— Task goal —
Each line holding the word "main" must appear in the answer, copied from the entries.

— Record excerpts —
━━━━━━━━━━━━━━━━━━━━━━━━━━━━━━

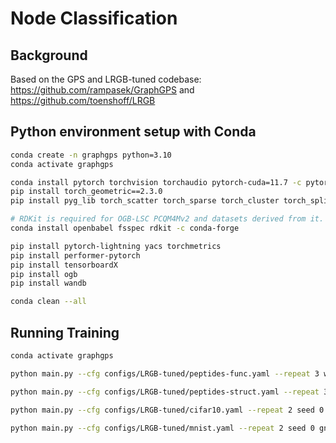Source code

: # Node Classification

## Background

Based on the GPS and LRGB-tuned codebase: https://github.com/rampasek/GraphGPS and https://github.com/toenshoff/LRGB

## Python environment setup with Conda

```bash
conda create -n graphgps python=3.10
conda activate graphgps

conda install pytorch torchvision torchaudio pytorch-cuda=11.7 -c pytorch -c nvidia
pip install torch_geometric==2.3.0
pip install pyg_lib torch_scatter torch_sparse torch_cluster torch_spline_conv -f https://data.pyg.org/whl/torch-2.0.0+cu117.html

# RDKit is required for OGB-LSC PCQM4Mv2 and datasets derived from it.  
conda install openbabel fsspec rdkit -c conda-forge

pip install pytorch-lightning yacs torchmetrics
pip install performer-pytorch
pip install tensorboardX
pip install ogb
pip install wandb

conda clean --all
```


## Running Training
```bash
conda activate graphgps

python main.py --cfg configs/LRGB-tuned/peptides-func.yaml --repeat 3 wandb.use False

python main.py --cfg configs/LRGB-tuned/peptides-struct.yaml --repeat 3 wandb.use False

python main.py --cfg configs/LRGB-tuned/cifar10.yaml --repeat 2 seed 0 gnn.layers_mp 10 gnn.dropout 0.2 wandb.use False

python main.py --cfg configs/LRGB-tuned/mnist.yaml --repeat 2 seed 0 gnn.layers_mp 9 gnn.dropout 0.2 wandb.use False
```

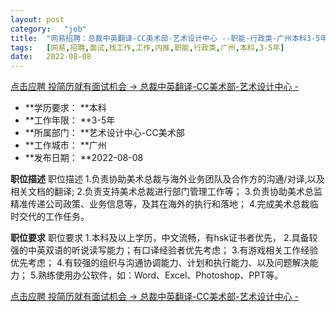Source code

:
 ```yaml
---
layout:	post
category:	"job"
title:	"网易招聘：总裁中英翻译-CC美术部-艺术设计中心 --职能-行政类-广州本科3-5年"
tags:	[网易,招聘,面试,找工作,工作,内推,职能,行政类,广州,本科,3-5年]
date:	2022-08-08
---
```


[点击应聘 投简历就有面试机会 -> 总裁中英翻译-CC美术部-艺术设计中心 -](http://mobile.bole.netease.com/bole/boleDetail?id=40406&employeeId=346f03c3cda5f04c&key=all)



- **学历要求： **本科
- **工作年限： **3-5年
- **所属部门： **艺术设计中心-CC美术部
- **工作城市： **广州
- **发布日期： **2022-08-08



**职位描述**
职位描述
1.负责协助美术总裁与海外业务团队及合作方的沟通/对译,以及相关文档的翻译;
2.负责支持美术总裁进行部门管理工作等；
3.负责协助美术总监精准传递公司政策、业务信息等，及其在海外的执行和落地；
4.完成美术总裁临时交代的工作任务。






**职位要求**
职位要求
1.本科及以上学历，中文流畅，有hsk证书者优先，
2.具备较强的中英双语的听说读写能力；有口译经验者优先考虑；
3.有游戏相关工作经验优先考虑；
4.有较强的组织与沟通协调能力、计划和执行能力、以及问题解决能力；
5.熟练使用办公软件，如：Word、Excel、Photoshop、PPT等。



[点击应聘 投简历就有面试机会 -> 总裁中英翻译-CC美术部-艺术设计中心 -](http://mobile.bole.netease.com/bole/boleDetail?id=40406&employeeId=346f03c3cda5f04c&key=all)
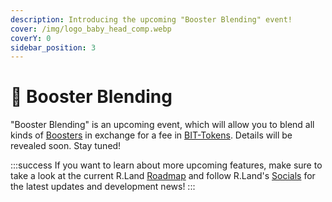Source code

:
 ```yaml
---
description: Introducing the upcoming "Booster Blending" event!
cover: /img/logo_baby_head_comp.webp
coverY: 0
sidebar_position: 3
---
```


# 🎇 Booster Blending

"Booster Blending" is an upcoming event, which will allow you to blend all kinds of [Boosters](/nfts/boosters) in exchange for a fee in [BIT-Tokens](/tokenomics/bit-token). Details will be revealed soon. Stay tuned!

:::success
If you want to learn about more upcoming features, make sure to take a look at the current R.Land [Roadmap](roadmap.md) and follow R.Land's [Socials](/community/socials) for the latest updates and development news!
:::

━━━━━━━━━━━━━━━━━━━━━━━━━━━━━━

— Task output —
python main.py --cfg configs/LRGB-tuned/peptides-func.yaml --repeat 3 wandb.use False
python main.py --cfg configs/LRGB-tuned/peptides-struct.yaml --repeat 3 wandb.use False
python main.py --cfg configs/LRGB-tuned/cifar10.yaml --repeat 2 seed 0 gnn.layers_mp 10 gnn.dropout 0.2 wandb.use False
python main.py --cfg configs/LRGB-tuned/mnist.yaml --repeat 2 seed 0 gnn.layers_mp 9 gnn.dropout 0.2 wandb.use False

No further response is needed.